Dilansir dari Refinitiv, rupiah ditutup menguat 0,3% di angka Rp16.390/US$ kemarin Senin (24/6/2024). Kendati menguat, mata uang Garuda masih dalam tren pelemahan. Rupiah sempat menyentuh titik terlemahnya yakni di level Rp16.470/US$. Sepanjang tahun ini, nilai tukar rupiah sudah melemah 6,1%.
Direktur Jenderal Pengelolaan Pembiayaan dan Risiko Kementerian Keuangan Suminto menjelaskan utang pemerintah relatif aman. Hal ini karena secara rata-rata pergerakan kurs rupiah secara tahun berjalan juga masih di level bawah Rp 16.000, di samping porsi utang dalam dolar yang terbilang rendah.
"Kewajiban utang valas tahun anggaran 2024 tentu dipengaruhi oleh pergerakan kurs. Asumsi kurs US$ dalam APBN 2020 adalah Rp15.000,- meskipun dalam beberapa waktu terakhir kurs USD melampaui Rp16.000,-, namun secara year to date per 19 Juni 2024, rata-rata kurs di level Rp15.866," ujar Suminto kepada CNBC Indonesia, Selasa (25/6/2024).
Suminto menekankan, hingga kini porsi utang pemerintah masih didominasi mata uang rupiah sebesar 72% per Mei 2024. Sementara itu, yang berupa valuta asing atau valas hanya sebesar 28%. Pengadaan utang baru pun ia pastikan hingga kini juga mayoritas masih didominasi rupiah.
"Mengingat portofolio utang Pemerintah didominasi rupiah, yang per Mei 2024 rupiah sekitar 72% dan valas sekitar 28%, demikian pula pengadaan utang baru pada tahun anggaran 2024 didominasi rupiah, pengaruh depresiasi rupiah terhadap kewajiban utang relatif cukup terkendali," tutur Suminto.

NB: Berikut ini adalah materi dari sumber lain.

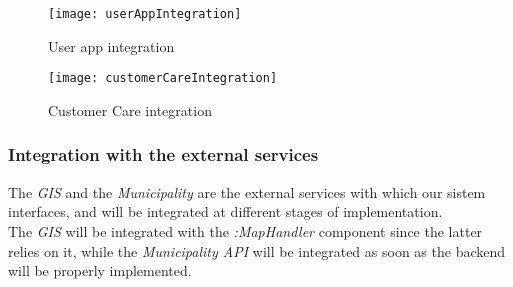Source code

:             \begin{figure}[h]
                \centering
                \texttt{[image: userAppIntegration]}
                \caption{
                    \label{fig:userAppIntegration} 
                    User app integration
                }
            \end{figure}
             
            \begin{figure}[h]
                \centering
                \texttt{[image: customerCareIntegration]}
                \caption{
                    \label{fig:customerCareIntegration} 
                    Customer Care integration
                }
            \end{figure}

        \subsubsection{Integration with the external services}
            
            The \emph{GIS} and the \emph{Municipality} are the external services with which our sistem interfaces, and will be
            integrated at different stages of implementation.\\
            The \emph{GIS} will be integrated with the \emph{:MapHandler} component since the latter relies on it, 
            while the \emph{Municipality API} will be integrated as soon as the backend will be properly implemented.


        



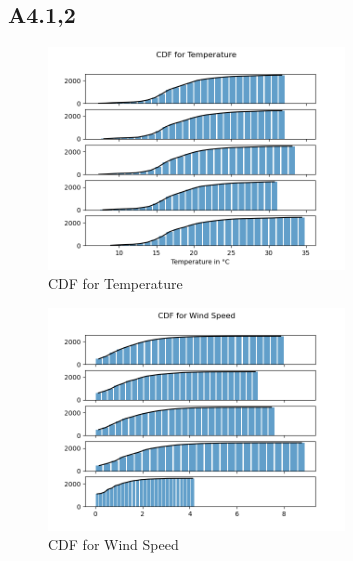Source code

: \documentclass[a4paper,12pt]{article}
\begin{document}
 \subsection{A4.1,2}
   \begin{figure}[H] 
 	\centering
 	\includegraphics[width=0.7\textwidth]{CDF for Temperature.png}
 	\caption{CDF for Temperature\cite{Maiullari2020}}
   \end{figure}
   \begin{figure}[H] 
	\centering
	\includegraphics[width=0.7\textwidth]{CDF for Wind Speed.png}
    \caption{CDF for Wind Speed\cite{Maiullari2020}}
   \end{figure}
\end{document}
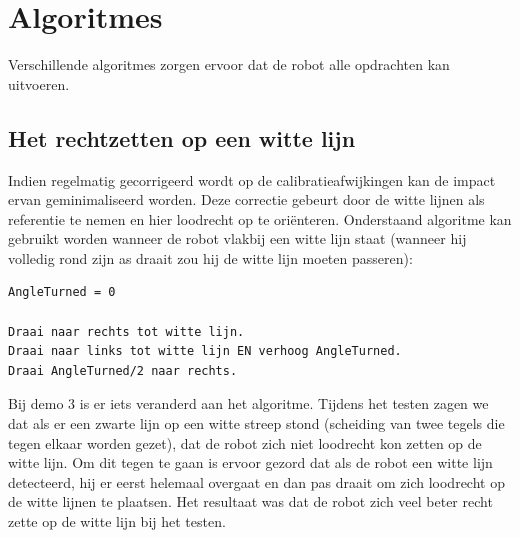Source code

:\documentclass[tt3]{penoverslag}
\begin{document}
\section{Algoritmes} %
\label{sec:algo}
Verschillende algoritmes zorgen ervoor dat de robot alle opdrachten kan uitvoeren.

%


\subsection{Het rechtzetten op een witte lijn} %
\label{ssec:algoWitteL}
Indien regelmatig gecorrigeerd wordt op de calibratieafwijkingen kan de impact ervan geminimaliseerd worden. Deze correctie gebeurt door de witte lijnen als referentie te nemen en hier loodrecht op te ori\"enteren.
Onderstaand algoritme kan gebruikt worden wanneer de robot vlakbij een witte lijn staat (wanneer hij volledig rond zijn as draait zou hij de witte lijn moeten passeren):

\lstset{frame=single, caption=Witte Lijn algoritme (pseudocode),
		label=code:algoWitteL, numbers=left, numberstyle=\footnotesize,
		basicstyle=\sffamily, numbersep=5pt}
\begin{lstlisting}
AngleTurned = 0

Draai naar rechts tot witte lijn.
Draai naar links tot witte lijn EN verhoog AngleTurned.
Draai AngleTurned/2 naar rechts.
\end{lstlisting}

Bij demo 3 is er iets veranderd aan het algoritme. Tijdens het testen zagen we dat als er een zwarte lijn op een witte streep stond (scheiding van twee tegels die tegen elkaar worden gezet), dat de robot zich niet loodrecht kon zetten op de witte lijn. Om dit tegen te gaan is ervoor gezord dat als de robot een witte lijn detecteerd, hij er eerst helemaal overgaat en dan pas draait om zich loodrecht op de witte lijnen te plaatsen. Het resultaat was dat de robot zich veel beter recht zette op de witte lijn bij het testen.\\
\end{document}
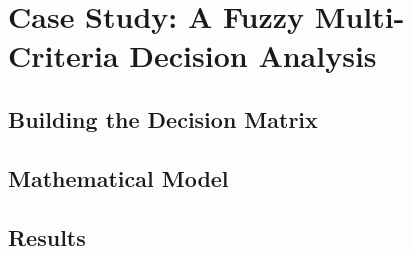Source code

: \chapter{Case Study: A Fuzzy Multi-Criteria Decision Analysis}



\section{Building the Decision Matrix}

\section{Mathematical Model}

\section{Results}
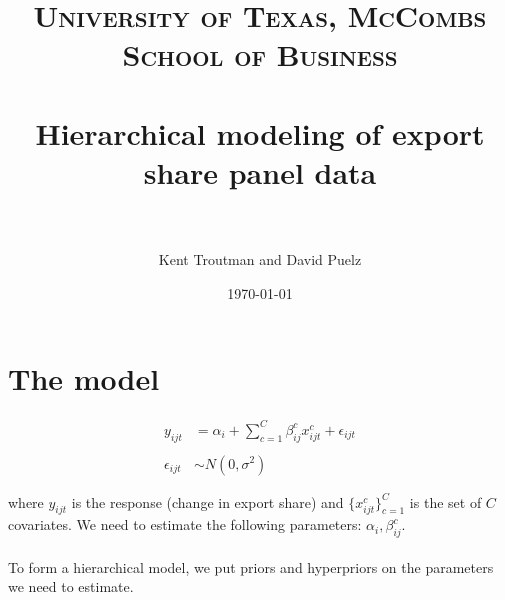 \documentclass[paper=a4, fontsize=11pt]{scrartcl} %
\title{	
\normalfont \normalsize 
\textsc{University of Texas, McCombs School of Business} \\ [25pt] %
\horrule{0.1pt} \\[.5cm] %
\Large Hierarchical modeling of export share panel data \\ %
\horrule{.1pt} \\[0cm] %
}
\subtitle{}
\author{\large Kent Troutman and David Puelz} %
\date{\normalsize\today} %
\numberwithin{equation}{section} %
\numberwithin{figure}{section} %
\numberwithin{table}{section} %
\begin{document}
\maketitle
\tableofcontents
\newpage



\section{The model}

 
\begin{align}
	y_{ijt} &= \alpha_{i} + \sum_{c=1}^{C}\beta_{ij}^{c}x_{ijt}^{c} + \epsilon_{ijt}
	\\ \nonumber
	\\
	\epsilon_{ijt} &\sim N(0,\sigma^{2})
\end{align}

where $y_{ijt}$ is the response (change in export share) and $\{ x_{ijt}^{c} \}_{c=1}^{C}$ is the set of $C$ covariates.  We need to estimate the following parameters: $\alpha_{i},\beta_{ij}^{c}$.
\\
\\
To form a hierarchical model, we put priors and hyperpriors on the parameters we need to estimate.

\begin{align}
	
\end{align}
\end{document}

Namun demikian, Suminto memastikan dampak depresiasi ini terus DJPPR cermati dan kelola dengan baik untuk memitigasi risikonya. Pemerintah ia jamin akan terus mengelola portofolio utang secara hati-hati, termasuk mengelola risikonya dengan baik.
"Risiko-risiko utang, seperti risiko nilai tukar, suku bunga, dan refinancing dijaga dengan baik," tegas anak buah Menteri Keuangan Sri Mulyani Indrawati itu.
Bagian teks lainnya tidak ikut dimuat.